I'm trying to update my data in C# Win Form. I created a button "update", but whenever I run it, I don't see any changes in the table and any occurring errors

void insertdata() {
    cmd = connection.CreateCommand();
    cmd.CommandText = "SELECT * FROM airport";
    adapter.SelectCommand = cmd;
    table.Clear();
    adapter.Fill(table);
    dgv.DataSource = table;
}

private void button_update_Click(object sender, EventArgs e)
{
    cmd = connection.CreateCommand();
    cmd.CommandText = "UPDATE airport SET  p_name = '"+textBox2.Text+ "',p_age = '" + textBox3.Text + "', c_name = '" + textBox4.Text + "', date = '" + textBox5.Text + "', city_t = '" + textBox6.Text + "', city_f ='" + textBox7.Text + "', trip_num = '" + textBox8.Text + "', plane_type = '" + textBox9.Text+"' WHERE p_id = '"+textBox1+"'";
    cmd.ExecuteNonQuery();
    insertdata();
}

I've tried to add

connection.Open();
connection.Close();

However, I keep getting: "System.InvalidOperationException: "The connection was not closed. The connection is open."

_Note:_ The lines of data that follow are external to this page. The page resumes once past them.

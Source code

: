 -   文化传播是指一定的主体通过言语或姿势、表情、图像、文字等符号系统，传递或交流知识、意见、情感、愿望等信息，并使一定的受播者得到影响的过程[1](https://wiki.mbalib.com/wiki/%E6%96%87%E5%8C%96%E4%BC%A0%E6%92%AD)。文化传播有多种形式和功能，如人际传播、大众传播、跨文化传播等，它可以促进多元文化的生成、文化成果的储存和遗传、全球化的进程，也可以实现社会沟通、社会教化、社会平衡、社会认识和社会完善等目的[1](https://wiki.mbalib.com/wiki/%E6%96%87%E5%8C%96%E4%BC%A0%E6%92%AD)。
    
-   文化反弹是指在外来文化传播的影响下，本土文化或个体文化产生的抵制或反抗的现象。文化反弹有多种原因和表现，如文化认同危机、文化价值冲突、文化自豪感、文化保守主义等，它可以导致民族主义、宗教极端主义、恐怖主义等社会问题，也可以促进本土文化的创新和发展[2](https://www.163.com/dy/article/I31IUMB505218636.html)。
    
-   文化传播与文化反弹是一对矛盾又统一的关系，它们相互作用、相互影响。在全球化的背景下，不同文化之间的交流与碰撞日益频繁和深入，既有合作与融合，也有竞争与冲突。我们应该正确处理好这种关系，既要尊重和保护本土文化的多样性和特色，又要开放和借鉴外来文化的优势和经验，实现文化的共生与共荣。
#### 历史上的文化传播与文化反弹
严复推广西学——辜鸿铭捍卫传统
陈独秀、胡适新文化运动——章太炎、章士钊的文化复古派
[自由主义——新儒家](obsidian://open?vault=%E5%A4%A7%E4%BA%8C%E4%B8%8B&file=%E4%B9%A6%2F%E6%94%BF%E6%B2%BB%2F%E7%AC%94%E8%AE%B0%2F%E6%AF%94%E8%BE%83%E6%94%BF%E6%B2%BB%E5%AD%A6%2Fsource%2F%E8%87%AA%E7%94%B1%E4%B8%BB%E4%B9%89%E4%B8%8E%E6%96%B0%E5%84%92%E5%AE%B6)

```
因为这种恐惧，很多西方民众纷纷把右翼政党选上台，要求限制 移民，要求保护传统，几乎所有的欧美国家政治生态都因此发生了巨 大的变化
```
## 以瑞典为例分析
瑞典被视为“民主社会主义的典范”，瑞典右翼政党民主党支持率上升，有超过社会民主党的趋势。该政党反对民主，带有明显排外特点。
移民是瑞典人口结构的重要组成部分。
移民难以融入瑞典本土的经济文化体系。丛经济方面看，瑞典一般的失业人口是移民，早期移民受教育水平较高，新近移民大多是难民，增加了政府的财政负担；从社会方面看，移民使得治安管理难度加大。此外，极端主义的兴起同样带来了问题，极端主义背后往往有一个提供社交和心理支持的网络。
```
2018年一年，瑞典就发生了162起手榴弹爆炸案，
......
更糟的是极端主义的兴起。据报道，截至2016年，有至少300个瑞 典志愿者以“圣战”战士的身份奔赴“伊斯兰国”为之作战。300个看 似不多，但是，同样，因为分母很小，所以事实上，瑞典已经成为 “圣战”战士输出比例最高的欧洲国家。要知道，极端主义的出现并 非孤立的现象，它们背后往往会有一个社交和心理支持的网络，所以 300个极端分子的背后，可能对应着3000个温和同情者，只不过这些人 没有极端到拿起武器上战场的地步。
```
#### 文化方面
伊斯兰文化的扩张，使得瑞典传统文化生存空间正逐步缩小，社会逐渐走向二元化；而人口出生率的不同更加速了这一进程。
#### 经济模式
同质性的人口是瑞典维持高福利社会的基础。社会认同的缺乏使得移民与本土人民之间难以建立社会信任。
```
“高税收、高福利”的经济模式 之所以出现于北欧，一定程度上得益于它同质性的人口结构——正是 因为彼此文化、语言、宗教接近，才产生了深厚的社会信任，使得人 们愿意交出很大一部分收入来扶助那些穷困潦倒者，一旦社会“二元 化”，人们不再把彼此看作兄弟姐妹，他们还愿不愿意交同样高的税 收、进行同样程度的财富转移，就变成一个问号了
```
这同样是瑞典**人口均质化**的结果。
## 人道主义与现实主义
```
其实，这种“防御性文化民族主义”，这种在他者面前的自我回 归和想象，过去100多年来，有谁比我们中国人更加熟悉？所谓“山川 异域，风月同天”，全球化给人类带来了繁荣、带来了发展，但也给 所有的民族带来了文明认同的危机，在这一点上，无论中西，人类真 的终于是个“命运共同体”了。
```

Could there be any change in my code for updating the rows in the table, as whenever I run it I don't get any errors.

Mark Rotteveel
  • 100,966
  • 191
  • 140
  • 197
qrttttt
  • 93
  • 6
  • This is because a connection is already open. The connection was not closed after update and it is again opened for select probably. Can you post the code where connection is opened and closed? – T.kowshik Yedida Jul 11 '21 at 06:49
  • 4
    Every time you want to run some SQL, then `new` up a connection, open it and dispose it when you are done. That will solve 98% of your problems. Then read https://stackoverflow.com/questions/14376473/what-are-good-ways-to-prevent-sql-injection . Then name your textboxes with meaningful names. – mjwills Jul 11 '21 at 06:54
  • @T.kowshikYedida connection.Open(); cmd = connection.CreateCommand(); cmd.CommandText = "UPDATE airport SET p_name = '"+textBox2.Text+ "',p_age = '" + textBox3.Text + "', c_name = '" + textBox4.Text + "', date = '" + textBox5.Text + "', city_t = '" + textBox6.Text + "', city_f ='" + textBox7.Text + "', trip_num = '" + textBox8.Text + "', plane_type = '" + textBox9.Text+"' WHERE p_id = '"+textBox1+"'"; cmd.ExecuteNonQuery(); insertdata(); connection.Close(); – qrttttt Jul 11 '21 at 06:57
  • 3
    (Possible) side note: Do not use string interpolation or concatenation to get values into SQL queries. That's error prone and might make your program vulnerable to SQL injection attacks. Use parameterized queries. See ["How can I add user-supplied input to an SQL statement?"](https://stackoverflow.com/questions/35163361/how-can-i-add-user-supplied-input-to-an-sql-statement). – sticky bit Jul 11 '21 at 07:00
  • @qrttttt If you follow my advice the problem will stop. – mjwills Jul 11 '21 at 07:14
  • As a debug step: what exactly *is* that CommandText that you are trying to execute? – Hans Kesting Jul 11 '21 at 14:15

1 Answers1

2

Please note the you wrote

WHERE p_id = '"+textBox1+"'

Instead of

WHERE p_id = '"+textBox1.Text+"'

Probably you don't have an ID that equals to the textBox...

M. G.
  • 44
  • 5